_Stored data entries_:
+ + + + +
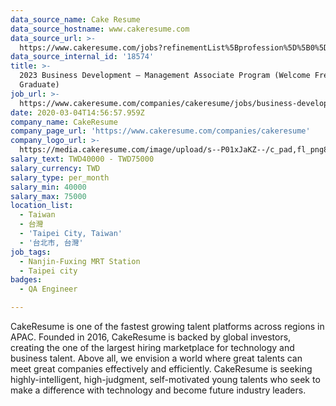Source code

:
 ```yaml
---
data_source_name: Cake Resume
data_source_hostname: www.cakeresume.com
data_source_url: >-
  https://www.cakeresume.com/jobs?refinementList%5Bprofession%5D%5B0%5D=engineering_qa-engineer&refinementList%5Bsalary_type%5D=per_month&refinementList%5Bsalary_currency%5D=TWD&range%5Bsalary_range%5D%5Bmax%5D=600000
data_source_internal_id: '18574'
title: >-
  2023 Business Development — Management Associate Program (Welcome Fresh
  Graduate)
job_url: >-
  https://www.cakeresume.com/companies/cakeresume/jobs/business-development-management-associate
date: 2020-03-04T14:56:57.959Z
company_name: CakeResume
company_page_url: 'https://www.cakeresume.com/companies/cakeresume'
company_logo_url: >-
  https://media.cakeresume.com/image/upload/s--P01xJaKZ--/c_pad,fl_png8,h_200,w_200/v1586508643/page_2_logo_1468389599.png
salary_text: TWD40000 - TWD75000
salary_currency: TWD
salary_type: per_month
salary_min: 40000
salary_max: 75000
location_list:
  - Taiwan
  - 台灣
  - 'Taipei City, Taiwan'
  - '台北市, 台灣'
job_tags:
  - Nanjin-Fuxing MRT Station
  - Taipei city
badges:
  - QA Engineer

---
```


CakeResume is one of the fastest growing talent platforms across regions in APAC. Founded in 2016, CakeResume is backed by global investors, creating the one of the largest hiring marketplace for technology and business talent. Above all, we envision a world where great talents can meet great companies effectively and efficiently. CakeResume is seeking highly-intelligent, high-judgment, self-motivated young talents who seek to make a difference with technology and become future industry leaders.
+ + + + +
Restate every entry above word for word; no picture belongs in the copy.

Source code

:
 ```yaml
---
data_source_name: Cake Resume
data_source_hostname: www.cakeresume.com
data_source_url: >-
  https://www.cakeresume.com/jobs?refinementList%5Bprofession%5D%5B0%5D=engineering_qa-engineer&refinementList%5Bsalary_type%5D=per_month&refinementList%5Bsalary_currency%5D=TWD&range%5Bsalary_range%5D%5Bmax%5D=600000
data_source_internal_id: '18574'
title: >-
  2023 Business Development — Management Associate Program (Welcome Fresh
  Graduate)
job_url: >-
  https://www.cakeresume.com/companies/cakeresume/jobs/business-development-management-associate
date: 2020-03-04T14:56:57.959Z
company_name: CakeResume
company_page_url: 'https://www.cakeresume.com/companies/cakeresume'
company_logo_url: >-
  https://media.cakeresume.com/image/upload/s--P01xJaKZ--/c_pad,fl_png8,h_200,w_200/v1586508643/page_2_logo_1468389599.png
salary_text: TWD40000 - TWD75000
salary_currency: TWD
salary_type: per_month
salary_min: 40000
salary_max: 75000
location_list:
  - Taiwan
  - 台灣
  - 'Taipei City, Taiwan'
  - '台北市, 台灣'
job_tags:
  - Nanjin-Fuxing MRT Station
  - Taipei city
badges:
  - QA Engineer

---
```


CakeResume is one of the fastest growing talent platforms across regions in APAC. Founded in 2016, CakeResume is backed by global investors, creating the one of the largest hiring marketplace for technology and business talent. Above all, we envision a world where great talents can meet great companies effectively and efficiently. CakeResume is seeking highly-intelligent, high-judgment, self-motivated young talents who seek to make a difference with technology and become future industry leaders.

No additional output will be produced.